当前位置:网站首页>[design tutorial] yolov7 target detection network interpretation
[design tutorial] yolov7 target detection network interpretation
2022-07-27 20:42:00 【DanCheng-studio】
0 Preface
The world is changing too fast ,YOLOv6 It's not ready yet YOLOv7 came , If a student wants to use the latest technology in his Bi design project , Take a look at this article by the senior , The seniors will give you a simple interpretation yolov7, The aim is to yolov7 Have a basic understanding .
from 2015 Year of YOLOV1,2016 year YOLOV2,2018 Year of YOLOV3, To 2020 Year of YOLOV4、 YOLOV5, And the recent emergence of YOLOV6 and YOLOV7 so to speak YOLO The series witnessed the evolution of target detection in the era of deep learning . about YOLO Basic knowledge and YOLOV1 To YOLOV5 You can go to see Da Bai YOLO series , This paper mainly focuses on YOLOV7 The network structure of , It is convenient for everyone to feel intuitively .
🧿 Topic selection guidance , Project sharing :
1 yolov7 Overall structure

Let's look at it as a whole YOLOV7, First, input the picture resize by 640x640 size , Input to backbone In the network , Then by head The three layers of network output are different size The size of feature map, after Rep and conv Output forecast results , Here we use coco As an example , Output is 80 Categories , Then each output (x ,y, w, h, o) Coordinate position and background ,3 It means anchor Number , Therefore, the output of each layer is (80+5)x3 = 255 And ride on feature map The size of is the final output .
2 Key points - backbone
YOLOV7 Of backbone As shown in the figure below

All in all 50 layer , I marked the key layers with black numbers in the figure above . The first is through 4 Convolution layer , Here's the picture ,CBS Mainly Conv + BN + SiLU constitute , I use different colors to represent different size and stride, Such as (3, 2) Indicates that the convolution kernel size is 3 , In steps of 2. stay config The configuration in is shown in the figure .

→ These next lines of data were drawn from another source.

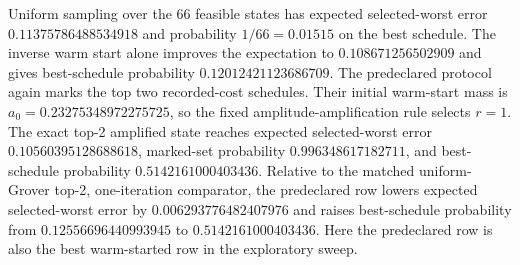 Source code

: \documentclass[preprint,12pt]{elsarticle}
\begin{document}
Uniform sampling over the 66 feasible states has expected selected-worst error $0.11375786488534918$ and probability $1/66=0.01515$ on the best schedule. The inverse warm start alone improves the expectation to $0.108671256502909$ and gives best-schedule probability $0.12012421123686709$. The predeclared protocol again marks the top two recorded-cost schedules. Their initial warm-start mass is $a_0=0.23275348972275725$, so the fixed amplitude-amplification rule selects $r=1$. The exact top-2 amplified state reaches expected selected-worst error $0.10560395128688618$, marked-set probability $0.996348617182711$, and best-schedule probability $0.5142161000403436$. Relative to the matched uniform-Grover top-2, one-iteration comparator, the predeclared row lowers expected selected-worst error by $0.006293776482407976$ and raises best-schedule probability from $0.12556696440993945$ to $0.5142161000403436$. Here the predeclared row is also the best warm-started row in the exploratory sweep.

\begin{table}[t]
\centering
\caption{Diagnostic \texttt{k10\_full} feasible-subspace amplitude amplification over the 66 feasible Hamming-weight-10 schedules. The \texttt{predeclared\_protocol} row is retained as a top-2-oracle ablation; \texttt{exploratory\_sweep} rows are diagnostics.}
\label{tab:structured_grover_k10_full}
\resizebox{\textwidth}{!}{}
\end{table}

\begin{table}[t]
\centering
\caption{Exploratory best warm-started \texttt{k10\_full} Grover row versus feasible-subspace and QAOA comparators. This table is retained as a diagnostic; the predeclared protocol audit is Table~\ref{tab:structured_grover_k10_full_audit}.}
\label{tab:structured_grover_k10_full_comparison}
\resizebox{\textwidth}{!}{}
\end{table}

\begin{table}[t]
\centering
\caption{\texttt{k10\_full} predeclared-protocol selection-bias audit. Deltas are comparator minus the predeclared expected selected-worst error, so positive values favor the predeclared row. The generic QAOA median is descriptive and not like-for-like.}
\label{tab:structured_grover_k10_full_audit}
\resizebox{\textwidth}{!}{}
\end{table}
\end{document}
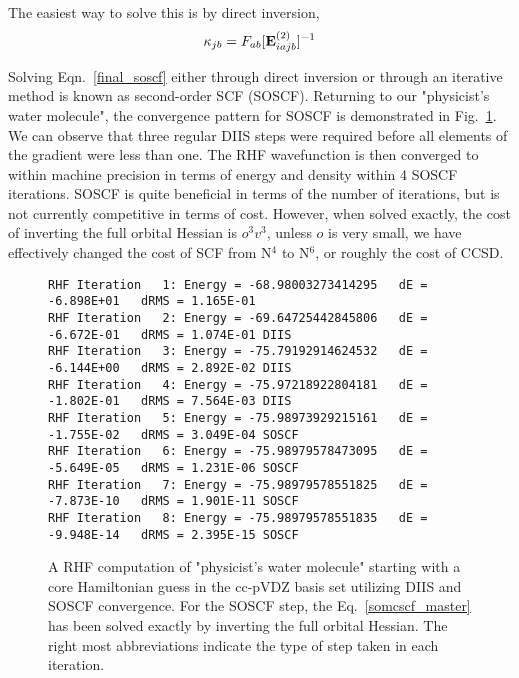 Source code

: \documentclass[aip,jcp,preprint,superscriptaddress,floatfix]{revtex4-1}
\begin{document}
The easiest way to solve this is by direct inversion,
\begin{eqnarray}
\kappa_{jb} = F_{ab} [ {\rm\bf E}^{(2)}_{iajb} ] ^ {-1}
\end{eqnarray}

Solving Eqn.~\ref{final_soscf} either through direct inversion or through an iterative method is known as second-order SCF (SOSCF).
Returning to our "physicist's water molecule", the convergence pattern for SOSCF is demonstrated in Fig.~\ref{rhf_water_soscf}.
We can observe that three regular DIIS steps were required before all elements of the gradient were less than one.
The RHF wavefunction is then converged to within machine precision in terms of energy and density within 4 SOSCF iterations.
SOSCF is quite beneficial in terms of the number of iterations, but is not currently competitive in terms of cost.
 However, when solved exactly, the cost of inverting the full orbital Hessian is $o^3v^3$, unless $o$ is very small, we have effectively changed the cost of SCF from N$^4$ to N$^6$, or roughly the cost of CCSD.

\begin{figure}[htbp]
\begin{center}
\caption{A RHF computation of "physicist's water molecule" starting with a core Hamiltonian guess in the cc-pVDZ basis set utilizing DIIS and SOSCF convergence. For the SOSCF step, the Eq.~\ref{somcscf_master} has been solved exactly by inverting the full orbital Hessian. The right most abbreviations indicate the type of step taken in each iteration.}
\label{rhf_water_soscf}
{\footnotesize\linespread{1}\normalfont\ttfamily
\begin{verbatim}
RHF Iteration   1: Energy = -68.98003273414295   dE = -6.898E+01   dRMS = 1.165E-01
RHF Iteration   2: Energy = -69.64725442845806   dE = -6.672E-01   dRMS = 1.074E-01 DIIS
RHF Iteration   3: Energy = -75.79192914624532   dE = -6.144E+00   dRMS = 2.892E-02 DIIS
RHF Iteration   4: Energy = -75.97218922804181   dE = -1.802E-01   dRMS = 7.564E-03 DIIS
RHF Iteration   5: Energy = -75.98973929215161   dE = -1.755E-02   dRMS = 3.049E-04 SOSCF
RHF Iteration   6: Energy = -75.98979578473095   dE = -5.649E-05   dRMS = 1.231E-06 SOSCF
RHF Iteration   7: Energy = -75.98979578551825   dE = -7.873E-10   dRMS = 1.901E-11 SOSCF
RHF Iteration   8: Energy = -75.98979578551835   dE = -9.948E-14   dRMS = 2.395E-15 SOSCF
\end{verbatim}}
\end{center}
\end{figure}
\end{document}
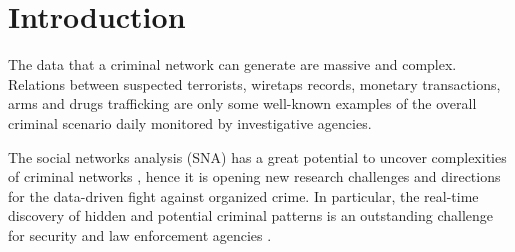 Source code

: \section{Introduction}
\label{sec:introduction}


The data that a criminal network can generate are massive and complex. Relations between suspected terrorists, wiretaps records, monetary transactions, arms and drugs trafficking are only some well-known examples of the overall criminal scenario daily monitored by investigative agencies.


The social networks analysis (SNA) has a great potential to uncover complexities of criminal networks \cite{berlusconi2017social}, hence it is opening new research challenges and directions for the data-driven fight against organized crime.
%
In particular, the real-time discovery of hidden and potential criminal patterns is an outstanding challenge for security and law enforcement agencies \cite{berlusconi2016link}.



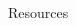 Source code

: \documentclass[shownotes,12pt, aspectratio=169]{beamer}
\begin{document}
\begin{frame}[t]{Resources}
\begin{columns}
\begin{column}[T]{0.5\textwidth}
\end{column}
\hfill
\pause
\begin{column}[T]{0.5\textwidth}
\end{column}
\end{columns}
\end{frame}
\end{document}
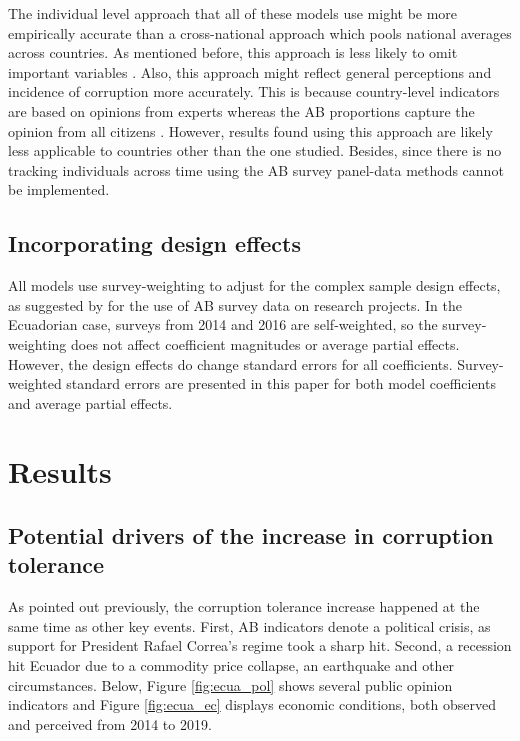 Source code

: \documentclass[12pt,a4]{article}\usepackage[]{graphicx}\usepackage[]{xcolor}
\begin{document}
The individual level approach that all of these models use might be more empirically accurate than a cross-national approach which pools national averages across countries. As mentioned before, this approach is less likely to omit important variables \parencite{Bergh.2017}. Also, this approach might reflect general perceptions and incidence of corruption more accurately. This is because country-level indicators are based on opinions from experts whereas the AB proportions capture the opinion from all citizens \parencite{Morris.2008}. However, results found using this approach are likely less applicable to countries other than the one studied. Besides, since there is no tracking individuals across time using the AB survey panel-data methods cannot be implemented. 

\subsection{Incorporating design effects}
All models use survey-weighting to adjust for the complex sample design effects, as suggested by \textcite{Castorena.2021} for the use of AB survey data on research projects. In the Ecuadorian case, surveys from 2014 and 2016 are self-weighted, so the survey-weighting does not affect coefficient magnitudes or average partial effects. However, the design effects do change standard errors for all coefficients. Survey-weighted standard errors are presented in this paper for both model coefficients and average partial effects. 






\section{Results}
\label{sec:findings}
\subsection{Potential drivers of the increase in corruption tolerance}
As pointed out previously, the corruption tolerance increase happened at the same time as other key events. First, AB indicators denote a political crisis, as support for President Rafael Correa's regime took a sharp hit. Second, a recession hit Ecuador due to a commodity price collapse, an earthquake and other circumstances. Below, Figure \ref{fig:ecua_pol} shows several public opinion indicators and Figure \ref{fig:ecua_ec} displays economic conditions, both observed and perceived from 2014 to 2019. 
\end{document}
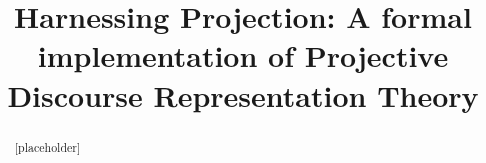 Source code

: \documentclass[a4paper,10pt,twoside]{article}
\begin{document}
\title{Harnessing Projection: A formal implementation of 
  Projective Discourse Representation Theory}


\maketitle
\thispagestyle{empty}

\begin{abstract} 
  [placeholder]
\end{abstract}

\tableofcontents %













\clearpage %


\end{document}
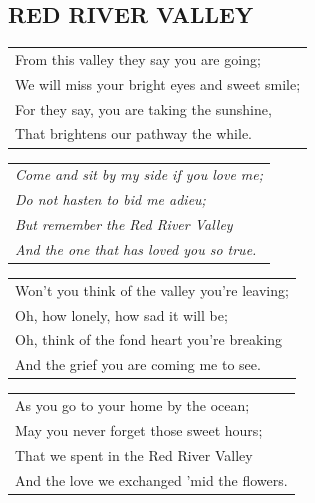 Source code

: \documentclass[a4paper, 14pt]{extarticle}
\begin{document}
\subsection*{RED RIVER VALLEY}
\begin{flushleft}
\begin{tabularx}{\textwidth} {
    >{\raggedright\arraybackslash}X}
From this valley they say you are going;\\
We will miss your bright eyes and sweet smile;\\
For they say, you are taking the sunshine,\\
That brightens our pathway the while.\\
\end{tabularx}
\end{flushleft}
\begin{flushleft}
\begin{tabularx}{\textwidth} {
    >{\raggedright\arraybackslash}X}
\textit{Come and sit by my side if you love me;}\\
\textit{Do not hasten to bid me adieu;}\\
\textit{But remember the Red River Valley}\\
\textit{And the one that has loved you so true.}\\
\end{tabularx}
\end{flushleft}
\begin{flushleft}
\begin{tabularx}{\textwidth} {
    >{\raggedright\arraybackslash}X}
Won’t you think of the valley you’re leaving;\\
Oh, how lonely, how sad it will be;\\
Oh, think of the fond heart you’re breaking\\
And the grief you are coming me to see.\\
\end{tabularx}
\end{flushleft}
\begin{flushleft}
\begin{tabularx}{\textwidth} {
    >{\raggedright\arraybackslash}X}
As you go to your home by the ocean;\\
May you never forget those sweet hours;\\
That we spent in the Red River Valley\\
And the love we exchanged ’mid the flowers.\\
\end{tabularx}
\end{flushleft}
\end{document}
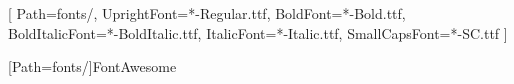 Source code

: \usepackage{fontspec} %

\setmainfont{EBGaramond}[ %
Path=fonts/, %
UprightFont=*-Regular.ttf,
BoldFont=*-Bold.ttf,
BoldItalicFont=*-BoldItalic.ttf,
ItalicFont=*-Italic.ttf,
SmallCapsFont=*-SC.ttf
]

\newfontfamily{} %

\newfontfamily{\FA}[Path=fonts/]{FontAwesome} %

\usepackage[sf,scale=0.95]{libertine} %


\usepackage[usenames,svgnames]{xcolor} %



\color{text} %


\usepackage{hyperref} %

\hypersetup{colorlinks, breaklinks, urlcolor=linkcolor, linkcolor=linkcolor} %



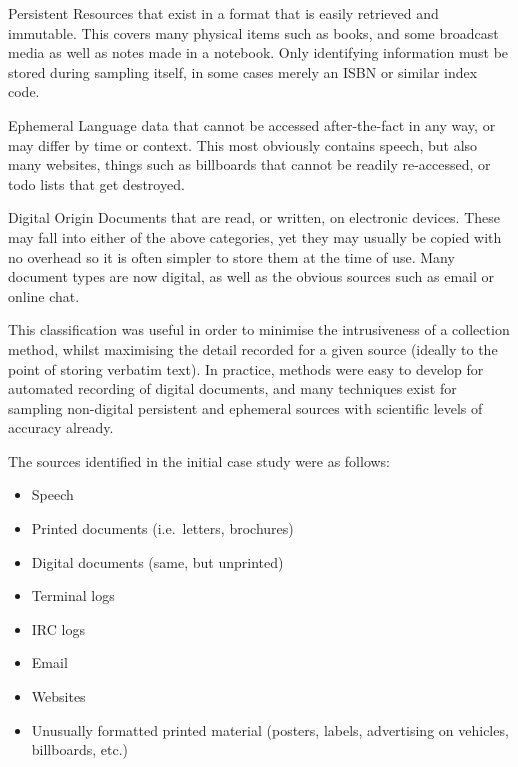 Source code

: \begin{itemizeTitle}
    \item[Persistent] Resources that exist in a format that is easily retrieved and immutable.  This covers many physical items such as books, and some broadcast media as well as notes made in a notebook.  Only identifying information must be stored during sampling itself, in some cases merely an ISBN or similar index code.
    \item[Ephemeral] Language data that cannot be accessed after-the-fact in any way, or may differ by time or context.  This most obviously contains speech, but also many websites, things such as billboards that cannot be readily re-accessed, or todo lists that get destroyed.
    \item[Digital Origin] Documents that are read, or written, on electronic devices.  These may fall into either of the above categories, yet they may usually be copied with no overhead so it is often simpler to store them at the time of use.  Many document types are now digital, as well as the obvious sources such as email or online chat.
\end{itemizeTitle}

This classification was useful in order to minimise the intrusiveness of a collection method, whilst maximising the detail recorded for a given source (ideally to the point of storing verbatim text).  In practice, methods were easy to develop for automated recording of digital documents, and many techniques exist for sampling non-digital persistent and ephemeral sources with scientific levels of accuracy already.

The sources identified in the initial case study were as follows:

\begin{itemize}
    \item Speech
    \item Printed documents (i.e.\ letters, brochures)
    \item Digital documents (same, but unprinted)
    \item Terminal logs
    \item IRC logs
    \item Email
    \item Websites
    \item Unusually formatted printed material (posters, labels, advertising on vehicles, billboards, etc.)
\end{itemize}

after 4 individual CBS after , The feature map changes to 160 * 160 * 128 size . Then it will be proposed in the paper ELAN modular ,ELAN By multiple CBS constitute , Its input and output feature size remains unchanged , The number of channels is in the first two CBS There will be changes , The following input channels are consistent with the output channels , After the last CBS Output as the required channel .



MP layer Mainly divided into Maxpool and CBS , among MP1 and MP2 It is mainly the ratio change of the number of channels .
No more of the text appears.